Tuesday, March 29, 2011

‘Ode’ one out

It was a wonder in red. As I went past the dry, dusty terrain and entered a mammoth gate into the complex, a lump formed in my throat. I could see the huge complex comprising myriad structures from the locally quarried red sandstone. Fatehpur Sikri, Akbar’s dream city replete with a dargah of Salim Chisti, is a poetry written with honesty and sincerity. It was an encounter with the great Mughal emperor. I could feel the vibrations when my hands felt the pristine red walls and my feet explored the spacious terraces defining the edifices. As my eyes browsed the façade and the sober interiors, I could feel the emperor’s presence, led by him through his creation and being at the receiving end of his hospitality. It was like interacting with the statesman on the ideals of secularism. Fatehpur Sikri is imbued with Akbar’s persona, pulling me into the past. My pulse went racing as I stroked the pillars of his values and ideals which slowly but surely got absorbed into every pore of my being, sending a delightful chill down my spine.
Exactly 45 km away, the other Mughal poem, this time written for love and beauty, stood the Taj. Its sheer opulence is overbearing, sometimes even intimidating.
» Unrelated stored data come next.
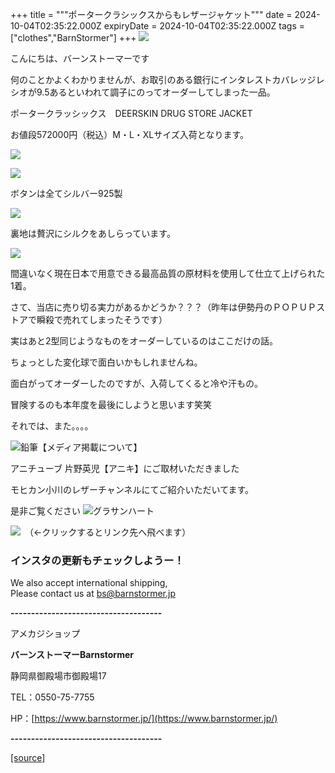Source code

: +++
title = """ポータークラシックスからもレザージャケット"""
date = 2024-10-04T02:35:22.000Z
expiryDate = 2024-10-04T02:35:22.000Z
tags = ["clothes","BarnStormer"]
+++
[![](https://stat.ameba.jp/user_images/20231023/16/barnstormer-go/b2/03/p/o0420015015354743273.png)](https://ameblo.jp/barnstormer-go/entry-12825670498.html)

こんにちは、バーンストーマーです

何のことかよくわかりませんが、お取引のある銀行にインタレストカバレッジレシオが9.5あるといわれて調子にのってオーダーしてしまった一品。

ポータークラッシックス　DEERSKIN DRUG STORE JACKET

お値段572000円（税込）M・L・XLサイズ入荷となります。

[![](https://stat.ameba.jp/user_images/20241004/11/barnstormer-go/46/24/j/o0466070015493888226.jpg)](https://stat.ameba.jp/user_images/20241004/11/barnstormer-go/46/24/j/o0466070015493888226.jpg)

[![](https://stat.ameba.jp/user_images/20241004/11/barnstormer-go/d3/d4/j/o0466070015493888228.jpg)](https://stat.ameba.jp/user_images/20241004/11/barnstormer-go/d3/d4/j/o0466070015493888228.jpg)

ボタンは全てシルバー925製

[![](https://stat.ameba.jp/user_images/20241004/11/barnstormer-go/11/0f/j/o0466070015493888231.jpg)](https://stat.ameba.jp/user_images/20241004/11/barnstormer-go/11/0f/j/o0466070015493888231.jpg)

裏地は贅沢にシルクをあしらっています。

[![](https://stat.ameba.jp/user_images/20241004/11/barnstormer-go/ba/22/j/o0466070015493888233.jpg)](https://stat.ameba.jp/user_images/20241004/11/barnstormer-go/ba/22/j/o0466070015493888233.jpg)

間違いなく現在日本で用意できる最高品質の原材料を使用して仕立て上げられた1着。

さて、当店に売り切る実力があるかどうか？？？（昨年は伊勢丹のＰＯＰＵＰストアで瞬殺で売れてしまったそうです）

実はあと2型同じようなものをオーダーしているのはここだけの話。

ちょっとした変化球で面白いかもしれませんね。

面白がってオーダーしたのですが、入荷してくると冷や汗もの。

冒険するのも本年度を最後にしようと思います笑笑

それでは、また。。。。

![鉛筆](https://stat100.ameba.jp/blog/ucs/img/char/char3/519.png)【メディア掲載について】

アニチューブ 片野英児【アニキ】にご取材いただきました

モヒカン小川のレザーチャンネルにてご紹介いただいてます。

是非ご覧ください ![グラサンハート](https://stat100.ameba.jp/blog/ucs/img/char/char3/148.png)

[![](https://stat.ameba.jp/user_images/20230412/16/barnstormer-go/6a/23/p/o0108010815269242493.png)](https://www.instagram.com/barnstormer_daily/)　（←クリックするとリンク先へ飛べます）

### インスタの更新もチェックしようー！

We also accept international shipping,  
Please contact us at bs@barnstormer.jp

**\-------------------------------------**

アメカジショップ

**バーンストーマーBarnstormer**

静岡県御殿場市御殿場17

TEL：0550-75-7755

HP：[https://www.barnstormer.jp/](https://www.barnstormer.jp/)

**\-------------------------------------**

[[source]](https://ameblo.jp/barnstormer-go/entry-12869889947.html)
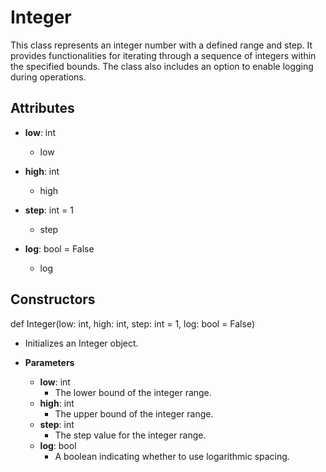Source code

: # Integer

This class represents an integer number with a defined range and step. It provides functionalities for iterating through a sequence of integers within the specified bounds. The class also includes an option to enable logging during operations.

## Attributes

- **low**: int
  - low

- **high**: int
  - high

- **step**: int = 1
  - step

- **log**: bool = False
  - log

## Constructors
def Integer(low: int, high: int, step: int = 1, log: bool = False)
-  Initializes an Integer object.
- **Parameters**

  - **low**: int
    - The lower bound of the integer range.
  - **high**: int
    - The upper bound of the integer range.
  - **step**: int
    - The step value for the integer range.
  - **log**: bool
    - A boolean indicating whether to use logarithmic spacing.



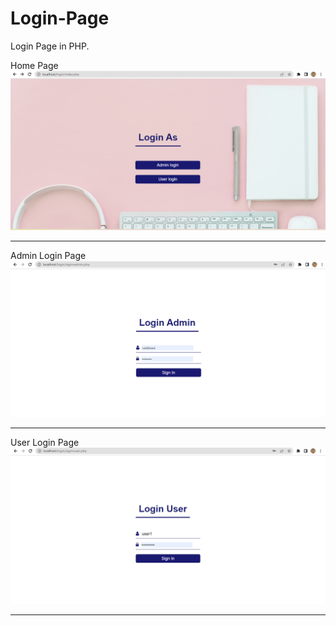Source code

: # Login-Page
Login Page in PHP.

Home Page
<img src="1st.png" alt="Home Page"/>

---
Admin Login Page
<img src="2nd.png" alt="Admin login"/>

---
User Login Page
<img src="3rd.png" alt="User login"/>

---
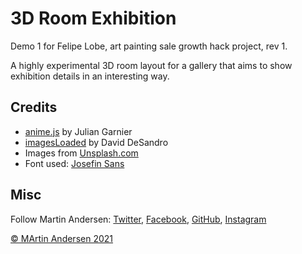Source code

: # 3D Room Exhibition

Demo 1 for Felipe Lobe, art painting sale growth hack project, rev 1.

A highly experimental 3D room layout for a gallery that aims to show exhibition details in an interesting way.

## Credits

- [anime.js](http://anime-js.com/) by Julian Garnier
- [imagesLoaded](http://imagesloaded.desandro.com/) by David DeSandro
- Images from [Unsplash.com](http://unsplash.com)
- Font used: [Josefin Sans](https://fonts.google.com/specimen/Josefin+Sans)

## Misc

Follow Martin Andersen: [Twitter](http://www.twitter.com/webmaeistro), [Facebook](http://www.facebook.com/i.martin.andersen),  [GitHub](https://github.com/webmaeistro),  [Instagram](https://www.instagram.com/mar.ander/)

[© MArtin Andersen 2021](http://github.com/webmaeistro)
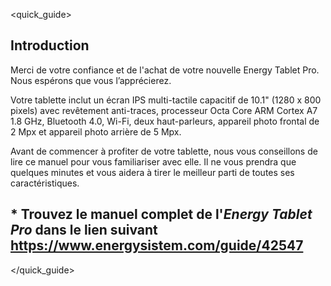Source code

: <quick_guide>

## Introduction

Merci de votre confiance et de l'achat de votre nouvelle Energy Tablet Pro. Nous espérons que vous l’apprécierez.

Votre tablette inclut un écran IPS multi-tactile capacitif de 10.1" (1280 x 800 pixels) avec revêtement anti-traces, processeur Octa Core ARM Cortex A7 1.8 GHz, Bluetooth 4.0, Wi-Fi, deux haut-parleurs, appareil photo frontal de 2 Mpx et appareil photo arrière de 5 Mpx. 

Avant de commencer à profiter de votre tablette, nous vous conseillons de lire ce manuel pour vous familiariser avec elle. Il ne vous prendra que quelques minutes et vous aidera à tirer le meilleur parti de toutes ses caractéristiques.

## <unique> * Trouvez le manuel complet de l'*Energy Tablet Pro* dans le lien suivant  https://www.energysistem.com/guide/42547 </unique>

</quick_guide>
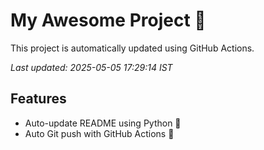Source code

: # My Awesome Project 🚀

This project is automatically updated using GitHub Actions.

_Last updated: 2025-05-05 17:29:14 IST_

## Features
- Auto-update README using Python 🐍
- Auto Git push with GitHub Actions 🤖
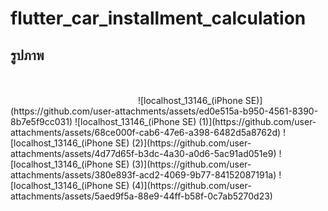 # flutter_car_installment_calculation




## รูปภาพ
<img scr="https://github.com/user-attachments/assets/ed0e515a-b950-4561-8390-8b7e5f9cc031 " width="200">
<img scr="https://github.com/user-attachments/assets/68ce000f-cab6-47e6-a398-6482d5a8762d " width="200">
<img scr="https://github.com/user-attachments/assets/4d77d65f-b3dc-4a30-a0d6-5ac91ad051e9 " width="200">
<img scr="https://github.com/user-attachments/assets/380e893f-acd2-4069-9b77-84152087191a " width="200">
<img scr="https://github.com/user-attachments/assets/5aed9f5a-88e9-44ff-b58f-0c7ab5270d23 " width="200">
![localhost_13146_(iPhone SE)](https://github.com/user-attachments/assets/ed0e515a-b950-4561-8390-8b7e5f9cc031)
![localhost_13146_(iPhone SE) (1)](https://github.com/user-attachments/assets/68ce000f-cab6-47e6-a398-6482d5a8762d)
![localhost_13146_(iPhone SE) (2)](https://github.com/user-attachments/assets/4d77d65f-b3dc-4a30-a0d6-5ac91ad051e9)
![localhost_13146_(iPhone SE) (3)](https://github.com/user-attachments/assets/380e893f-acd2-4069-9b77-84152087191a)
![localhost_13146_(iPhone SE) (4)](https://github.com/user-attachments/assets/5aed9f5a-88e9-44ff-b58f-0c7ab5270d23)

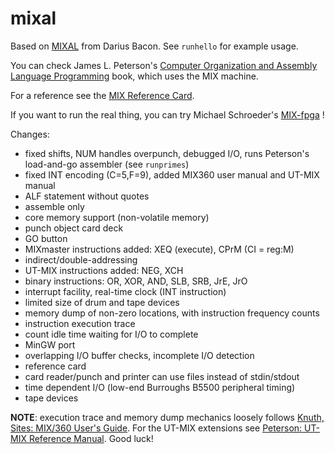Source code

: # mixal
Based on [MIXAL](http://github.com/darius/mixal) from Darius Bacon. 
See `runhello` for example usage.

You can check James L. Peterson's [Computer Organization and Assembly Language Programming](http://www.jklp.org/profession/books/mix/index.html) book, which
uses the MIX machine.

For a reference see the [MIX Reference Card](https://github.com/pahihu/mixal/blob/master/mixref.pdf).

If you want to run the real thing, you can try Michael Schroeder's [MIX-fpga](https://gitlab.com/x653/mix-fpga) !


Changes:

  * fixed shifts, NUM handles overpunch, debugged I/O, runs Peterson's
    load-and-go assembler (see `runprimes`)
  * fixed INT encoding (C=5,F=9), added MIX360 user manual and UT-MIX manual
  * ALF statement without quotes
  * assemble only
  * core memory support (non-volatile memory)
  * punch object card deck
  * GO button
  * MIXmaster instructions added: XEQ (execute), CPrM (CI = reg:M)
  * indirect/double-addressing
  * UT-MIX instructions added: NEG, XCH
  * binary instructions: OR, XOR, AND, SLB, SRB, JrE, JrO
  * interrupt facility, real-time clock (INT instruction)
  * limited size of drum and tape devices
  * memory dump of non-zero locations, with instruction frequency counts
  * instruction execution trace
  * count idle time waiting for I/O to complete
  * MinGW port
  * overlapping I/O buffer checks, incomplete I/O detection
  * reference card
  * card reader/punch and printer can use files instead of stdin/stdout
  * time dependent I/O (low-end Burroughs B5500 peripheral timing)
  * tape devices


**NOTE**: execution trace and memory dump mechanics loosely 
follows [Knuth, Sites: MIX/360 User's Guide](https://github.com/pahihu/mixal/blob/master/doc/CS-TR-71-197.pdf). For the UT-MIX extensions see [Peterson: UT-MIX Reference Manual](https://github.com/pahihu/mixal/blob/master/doc/TR77-64.pdf). Good luck!


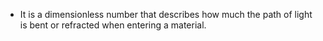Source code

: - It is a dimensionless number that describes how much the path of light is bent or refracted when entering a material.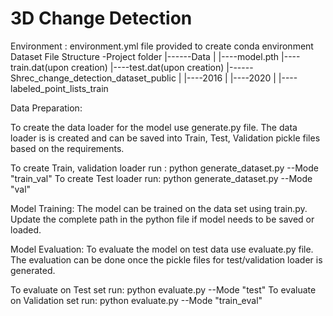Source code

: # 3D Change Detection
Environment : environment.yml file provided to create conda environment
Dataset File Structure
-Project folder
    |------Data
    	     |
    	     |----model.pth
    	     |----train.dat(upon creation)
    	     |----test.dat(upon creation)
    |------Shrec_change_detection_dataset_public
    	     |
    	     |----2016
    	     |
    	     |----2020
    	     |
    	     |----labeled_point_lists_train

Data Preparation:

To create the data loader for the model use generate.py file. The data loader is is created and can be saved into Train, Test, Validation pickle files based on the requirements.

To create Train, validation loader run : python generate_dataset.py --Mode "train_val"
To create Test loader run: python generate_dataset.py --Mode "val"

Model Training:
The model can be trained on the data set using train.py. Update the complete path in the python file if model needs to be saved or loaded.

Model Evaluation:
To evaluate the model on test data use evaluate.py file. The evaluation can be done once the pickle files for test/validation loader is generated. 

To evaluate on Test set run: python evaluate.py --Mode "test"
To evaluate on Validation set run: python evaluate.py --Mode "train_eval"

 



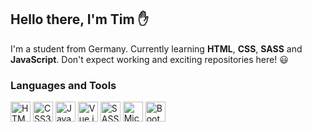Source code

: ## Hello there, I'm Tim :hand:
I'm a student from Germany. Currently learning **HTML**, **CSS**, **SASS** and **JavaScript**. Don't expect working and exciting repositories here! :smiley:
### Languages and Tools
<div>
<img height="32" width="32" src="https://cdn.jsdelivr.net/npm/simple-icons@v3/icons/html5.svg" alt="HTML5">
<img height="32" width="32" src="https://cdn.jsdelivr.net/npm/simple-icons@v3/icons/css3.svg" alt="CSS3">
<img height="32" width="32" src="https://cdn.jsdelivr.net/npm/simple-icons@v3/icons/javascript.svg" alt="JavaScript">
<img height="32" width="32" src="https://cdn.jsdelivr.net/npm/simple-icons@v3/icons/vue-dot-js.svg" alt="Vue.js">
<img height="32" width="32" src="https://cdn.jsdelivr.net/npm/simple-icons@v3/icons/sass.svg" alt="SASS">
<img height="32" width="32" src="https://cdn.jsdelivr.net/npm/simple-icons@v3/icons/microsoftoffice.svg" alt="Microsoft Office">
<img height="32" width="32" src="https://cdn.jsdelivr.net/npm/simple-icons@v3/icons/bootstrap.svg" alt="Bootstrap">
</div>
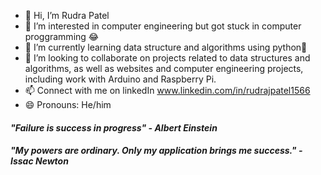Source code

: - 👋 Hi, I’m Rudra Patel
- 👀 I’m interested in computer engineering but got stuck in computer proggramming 😂
- 🌱 I’m currently learning data structure and algorithms using python🐍
- 💞️ I’m looking to collaborate on projects related to data structures and algorithms, as well as websites and computer engineering projects, including work with Arduino and Raspberry Pi. 
- 📫 Connect with me on linkedIn www.linkedin.com/in/rudrajpatel1566
- 😄 Pronouns: He/him
#### _"Failure is success in progress" - Albert Einstein_
#### _"My powers are ordinary. Only my application brings me success." - Issac Newton_
<!---
AlbertIssac/AlbertIssac is a ✨ special ✨ repository because its `README.md` (this file) appears on your GitHub profile.
You can click the Preview link to take a look at your changes.
--->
The Taj Mahal, a love story engraved in cold marble and precious stones (now in glass cases in the British museum) is awe-inspiring. This romantic verse was Shah Jahan’s epic tribute to his young wife, Mumtaz, who died in child birth. The king’s begum before death had extracted a promise of getting a magnificent mausoleum built in her memory. But isn’t love a spontaneous and unconditional emotion? The fact that the Taj was a love-on-demand made me distance myself from it. The cold, overwhelming marble structure made the unfriendliness of the Taj complete for me.
The grandeur in marble is opulent, dressy, beautiful, but it remains just that. It did not pull me into its past, like Fatehpur Sikri did. It left me admiring it for its workmanship and beauty; for its sheer size and planning; for its exquisite and delicate beauty. But Shah Jahan’s sentimental ode lacked the heart and soul of Akbar’s vision, his dream of a unified religion; of a cohesive nation. Taj lacked the warmth of Fatehpur Sikri’s simplicity and pragmatism. It only reflected the selfishness of Shah Jahan giving in to his dying wife’s irrational demand, and not the sensibility and benevolence of Akbar.
The gorgeousness and perfectness of the Taj is no patch on the honesty and friendliness of Fatehpur Sikri.
Indeed, beauty is in the eye of the beholder.